Гуннар хмыкнул. Это был звук, который у него заменял смех – короткий, сухой, как треск сухой ветки.
– Корвин наверху? – спросила Мира.
– В кабинете. Ждёт тебя. – Гуннар кивнул на лестницу. – И, Мира…
– Что?
– У него сегодня лицо плохое. Хуже, чем у тебя. Ты это… полегче с ним.
Мира посмотрела на Гуннара. Он редко говорил такие вещи. Он вообще редко говорил что-либо, кроме «да», «нет» и «отвали». Если он просил полегче, значит, Корвину действительно было плохо.
– Поняла, – сказала Мира и пошла к лестнице.

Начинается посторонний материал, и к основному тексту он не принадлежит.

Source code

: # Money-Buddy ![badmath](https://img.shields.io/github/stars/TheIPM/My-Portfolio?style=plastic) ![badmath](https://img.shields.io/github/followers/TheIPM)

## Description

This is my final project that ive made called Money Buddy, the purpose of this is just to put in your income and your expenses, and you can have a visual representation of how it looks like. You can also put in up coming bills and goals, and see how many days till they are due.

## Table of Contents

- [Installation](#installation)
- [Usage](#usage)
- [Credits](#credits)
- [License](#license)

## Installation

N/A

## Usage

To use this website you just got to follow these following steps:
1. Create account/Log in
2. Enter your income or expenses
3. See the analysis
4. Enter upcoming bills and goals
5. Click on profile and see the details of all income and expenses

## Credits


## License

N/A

Кабинет магистра Корвина находился на втором этаже, в конце длинного коридора, где по стенам висели портреты бывших инспекторов. Все они были мертвы. Некоторые – своей смертью, некоторые – не очень. Мира иногда останавливалась перед портретами и пыталась представить, как они выглядели при жизни. Сейчас ей не хотелось об этом думать.
Она постучала.
– Войдите, – сказал голос из-за двери. Голос был тихим, усталым, но в нём слышалась та же стальная нотка, которая всегда была у Корвина, даже когда он умирал от лихорадки.
Мира толкнула дверь и вошла.
Корвин сидел за столом, как всегда, в своём старом кресле с высокой спинкой, которое помнило ещё трёх магистров до него. Он был стар – сколько точно, никто не знал, даже он сам. Лицо его было изрезано морщинами, как старая карта, на которой кто-то зачеркнул все названия городов. Глаза – выцветшие, с мутной поволокой – смотрели остро и цепко, выдавая ум, который не сдался возрасту, даже когда тело начало сдаваться.
На столе перед ним лежали чётки – длинные, чёрные, с серебряным крестом. Подарок инквизиции. Или насмешка. Корвин носил их с издевательской улыбкой человека, который слишком стар, чтобы притворяться, но слишком умён, чтобы перестать.
– Садись, – сказал он, не глядя на неё. – И перестань течь. У меня и так пол сырой.
Мира села на стул напротив. Она хотела сказать что-нибудь едкое, но вспомнила слова Гуннара и промолчала.
Корвин поднял глаза. Посмотрел на её лицо, на плащ, на руки, которые она сцепила на коленях. Его взгляд был долгим, изучающим, как у врача, который уже знает диагноз, но надеется ошибиться.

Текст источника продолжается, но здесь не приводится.